(DATA PROVIDED):
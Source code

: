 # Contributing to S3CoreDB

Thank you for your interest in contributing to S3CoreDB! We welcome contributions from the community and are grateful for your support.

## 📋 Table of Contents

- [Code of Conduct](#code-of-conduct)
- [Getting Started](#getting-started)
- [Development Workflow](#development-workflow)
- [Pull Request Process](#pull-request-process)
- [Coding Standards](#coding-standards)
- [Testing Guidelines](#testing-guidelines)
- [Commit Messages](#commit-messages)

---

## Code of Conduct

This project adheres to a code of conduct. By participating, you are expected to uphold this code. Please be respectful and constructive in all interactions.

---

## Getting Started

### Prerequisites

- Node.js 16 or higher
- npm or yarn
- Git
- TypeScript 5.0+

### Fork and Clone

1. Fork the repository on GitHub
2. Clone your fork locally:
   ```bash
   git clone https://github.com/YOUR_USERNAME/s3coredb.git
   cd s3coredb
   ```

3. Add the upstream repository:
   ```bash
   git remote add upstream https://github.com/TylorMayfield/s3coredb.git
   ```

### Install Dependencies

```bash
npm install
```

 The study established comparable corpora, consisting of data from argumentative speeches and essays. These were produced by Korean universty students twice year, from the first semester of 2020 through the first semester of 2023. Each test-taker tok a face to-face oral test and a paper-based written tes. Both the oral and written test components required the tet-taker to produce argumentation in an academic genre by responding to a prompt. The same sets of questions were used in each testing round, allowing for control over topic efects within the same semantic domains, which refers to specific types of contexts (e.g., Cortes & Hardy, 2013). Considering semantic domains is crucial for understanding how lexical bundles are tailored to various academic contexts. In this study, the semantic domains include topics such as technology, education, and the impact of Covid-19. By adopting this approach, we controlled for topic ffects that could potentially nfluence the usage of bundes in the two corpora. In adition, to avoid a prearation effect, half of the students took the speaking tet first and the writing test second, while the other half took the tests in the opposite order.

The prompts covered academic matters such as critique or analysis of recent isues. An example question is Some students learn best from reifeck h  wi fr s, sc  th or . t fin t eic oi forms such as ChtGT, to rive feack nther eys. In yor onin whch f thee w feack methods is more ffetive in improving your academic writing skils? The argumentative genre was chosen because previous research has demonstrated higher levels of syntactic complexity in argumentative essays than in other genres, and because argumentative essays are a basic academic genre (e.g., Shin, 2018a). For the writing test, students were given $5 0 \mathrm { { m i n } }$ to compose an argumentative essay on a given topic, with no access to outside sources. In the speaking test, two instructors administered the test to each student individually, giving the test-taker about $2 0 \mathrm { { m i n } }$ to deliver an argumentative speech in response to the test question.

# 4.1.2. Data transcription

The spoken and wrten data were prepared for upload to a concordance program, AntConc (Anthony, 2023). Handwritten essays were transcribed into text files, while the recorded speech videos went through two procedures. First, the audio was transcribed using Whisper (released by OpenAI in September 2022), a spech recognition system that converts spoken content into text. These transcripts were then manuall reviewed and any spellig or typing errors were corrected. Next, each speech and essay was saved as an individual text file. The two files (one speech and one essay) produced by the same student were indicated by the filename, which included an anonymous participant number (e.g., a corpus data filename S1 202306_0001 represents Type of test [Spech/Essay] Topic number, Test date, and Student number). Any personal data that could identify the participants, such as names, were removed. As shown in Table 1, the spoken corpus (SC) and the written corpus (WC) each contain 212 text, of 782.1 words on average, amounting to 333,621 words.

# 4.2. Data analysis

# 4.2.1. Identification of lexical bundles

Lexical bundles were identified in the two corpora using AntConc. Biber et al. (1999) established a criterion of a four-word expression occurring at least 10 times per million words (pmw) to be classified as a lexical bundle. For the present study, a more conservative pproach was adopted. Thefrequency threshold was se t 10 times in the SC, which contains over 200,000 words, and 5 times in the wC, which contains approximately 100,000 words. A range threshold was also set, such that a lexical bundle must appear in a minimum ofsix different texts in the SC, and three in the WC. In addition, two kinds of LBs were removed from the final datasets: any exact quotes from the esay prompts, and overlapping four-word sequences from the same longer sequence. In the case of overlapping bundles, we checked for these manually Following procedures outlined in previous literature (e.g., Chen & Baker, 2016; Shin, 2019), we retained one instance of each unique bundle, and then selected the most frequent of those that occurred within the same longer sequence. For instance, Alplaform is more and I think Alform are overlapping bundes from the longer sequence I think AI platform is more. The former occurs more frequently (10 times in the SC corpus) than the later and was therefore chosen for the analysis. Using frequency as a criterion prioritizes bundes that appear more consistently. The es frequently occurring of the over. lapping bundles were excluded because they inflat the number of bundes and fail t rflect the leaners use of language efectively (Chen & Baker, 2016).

(WHAT IS NEEDED):
Print all of the entries exactly as they are written.

(RESPONSE TO THE EXERCISE):
Source code

: # Contributing to S3CoreDB

Thank you for your interest in contributing to S3CoreDB! We welcome contributions from the community and are grateful for your support.

## 📋 Table of Contents

- [Code of Conduct](#code-of-conduct)
- [Getting Started](#getting-started)
- [Development Workflow](#development-workflow)
- [Pull Request Process](#pull-request-process)
- [Coding Standards](#coding-standards)
- [Testing Guidelines](#testing-guidelines)
- [Commit Messages](#commit-messages)

---

## Code of Conduct

This project adheres to a code of conduct. By participating, you are expected to uphold this code. Please be respectful and constructive in all interactions.

---

## Getting Started

### Prerequisites

- Node.js 16 or higher
- npm or yarn
- Git
- TypeScript 5.0+

### Fork and Clone

1. Fork the repository on GitHub
2. Clone your fork locally:
   ```bash
   git clone https://github.com/YOUR_USERNAME/s3coredb.git
   cd s3coredb
   ```

3. Add the upstream repository:
   ```bash
   git remote add upstream https://github.com/TylorMayfield/s3coredb.git
   ```

### Install Dependencies

```bash
npm install
```

 The study established comparable corpora, consisting of data from argumentative speeches and essays. These were produced by Korean universty students twice year, from the first semester of 2020 through the first semester of 2023. Each test-taker tok a face to-face oral test and a paper-based written tes. Both the oral and written test components required the tet-taker to produce argumentation in an academic genre by responding to a prompt. The same sets of questions were used in each testing round, allowing for control over topic efects within the same semantic domains, which refers to specific types of contexts (e.g., Cortes & Hardy, 2013). Considering semantic domains is crucial for understanding how lexical bundles are tailored to various academic contexts. In this study, the semantic domains include topics such as technology, education, and the impact of Covid-19. By adopting this approach, we controlled for topic ffects that could potentially nfluence the usage of bundes in the two corpora. In adition, to avoid a prearation effect, half of the students took the speaking tet first and the writing test second, while the other half took the tests in the opposite order.

The prompts covered academic matters such as critique or analysis of recent isues. An example question is Some students learn best from reifeck h  wi fr s, sc  th or . t fin t eic oi forms such as ChtGT, to rive feack nther eys. In yor onin whch f thee w feack methods is more ffetive in improving your academic writing skils? The argumentative genre was chosen because previous research has demonstrated higher levels of syntactic complexity in argumentative essays than in other genres, and because argumentative essays are a basic academic genre (e.g., Shin, 2018a). For the writing test, students were given $5 0 \mathrm { { m i n } }$ to compose an argumentative essay on a given topic, with no access to outside sources. In the speaking test, two instructors administered the test to each student individually, giving the test-taker about $2 0 \mathrm { { m i n } }$ to deliver an argumentative speech in response to the test question.

# 4.1.2. Data transcription

The spoken and wrten data were prepared for upload to a concordance program, AntConc (Anthony, 2023). Handwritten essays were transcribed into text files, while the recorded speech videos went through two procedures. First, the audio was transcribed using Whisper (released by OpenAI in September 2022), a spech recognition system that converts spoken content into text. These transcripts were then manuall reviewed and any spellig or typing errors were corrected. Next, each speech and essay was saved as an individual text file. The two files (one speech and one essay) produced by the same student were indicated by the filename, which included an anonymous participant number (e.g., a corpus data filename S1 202306_0001 represents Type of test [Spech/Essay] Topic number, Test date, and Student number). Any personal data that could identify the participants, such as names, were removed. As shown in Table 1, the spoken corpus (SC) and the written corpus (WC) each contain 212 text, of 782.1 words on average, amounting to 333,621 words.

# 4.2. Data analysis

# 4.2.1. Identification of lexical bundles

Lexical bundles were identified in the two corpora using AntConc. Biber et al. (1999) established a criterion of a four-word expression occurring at least 10 times per million words (pmw) to be classified as a lexical bundle. For the present study, a more conservative pproach was adopted. Thefrequency threshold was se t 10 times in the SC, which contains over 200,000 words, and 5 times in the wC, which contains approximately 100,000 words. A range threshold was also set, such that a lexical bundle must appear in a minimum ofsix different texts in the SC, and three in the WC. In addition, two kinds of LBs were removed from the final datasets: any exact quotes from the esay prompts, and overlapping four-word sequences from the same longer sequence. In the case of overlapping bundles, we checked for these manually Following procedures outlined in previous literature (e.g., Chen & Baker, 2016; Shin, 2019), we retained one instance of each unique bundle, and then selected the most frequent of those that occurred within the same longer sequence. For instance, Alplaform is more and I think Alform are overlapping bundes from the longer sequence I think AI platform is more. The former occurs more frequently (10 times in the SC corpus) than the later and was therefore chosen for the analysis. Using frequency as a criterion prioritizes bundes that appear more consistently. The es frequently occurring of the over. lapping bundles were excluded because they inflat the number of bundes and fail t rflect the leaners use of language efectively (Chen & Baker, 2016).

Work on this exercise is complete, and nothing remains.